*** Given data ***

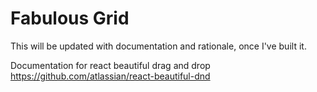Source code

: # Fabulous Grid

This will be updated with documentation and rationale, once I've built it.

Documentation for react beautiful drag and drop <https://github.com/atlassian/react-beautiful-dnd>
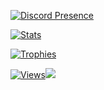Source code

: [![Discord Presence](https://lanyard.cnrad.dev/api/242385234992037888?idleMessage=Check%20out%20my%20website:%20srnyx.xyz)](https://srnyx.xyz)

[![Stats](https://github-readme-stats.vercel.app/api?username=srnyx&show_icons=true&theme=github_dark)](https://srnyx.xyz)

[![Trophies](https://github-profile-trophy.vercel.app/?username=srnyx&no-bg=true&no-frame=true)](https://srnyx.xyz)

[![Views](https://komarev.com/ghpvc/?username=srnyx&style=for-the-badge)](https://srnyx.xyz)![](https://hit.yhype.me/github/profile?user_id=25808801)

***

### [Assignment]
Each entry above should be copied word for word, with the images omitted.

### [Answer to this exercise]
Source code

: # Fabulous Grid

This will be updated with documentation and rationale, once I've built it.

Documentation for react beautiful drag and drop <https://github.com/atlassian/react-beautiful-dnd>
Source code

: [![Discord Presence](https://lanyard.cnrad.dev/api/242385234992037888?idleMessage=Check%20out%20my%20website:%20srnyx.xyz)](https://srnyx.xyz)

[![Stats](https://github-readme-stats.vercel.app/api?username=srnyx&show_icons=true&theme=github_dark)](https://srnyx.xyz)

[![Trophies](https://github-profile-trophy.vercel.app/?username=srnyx&no-bg=true&no-frame=true)](https://srnyx.xyz)

[![Views](https://komarev.com/ghpvc/?username=srnyx&style=for-the-badge)](https://srnyx.xyz)![](https://hit.yhype.me/github/profile?user_id=25808801)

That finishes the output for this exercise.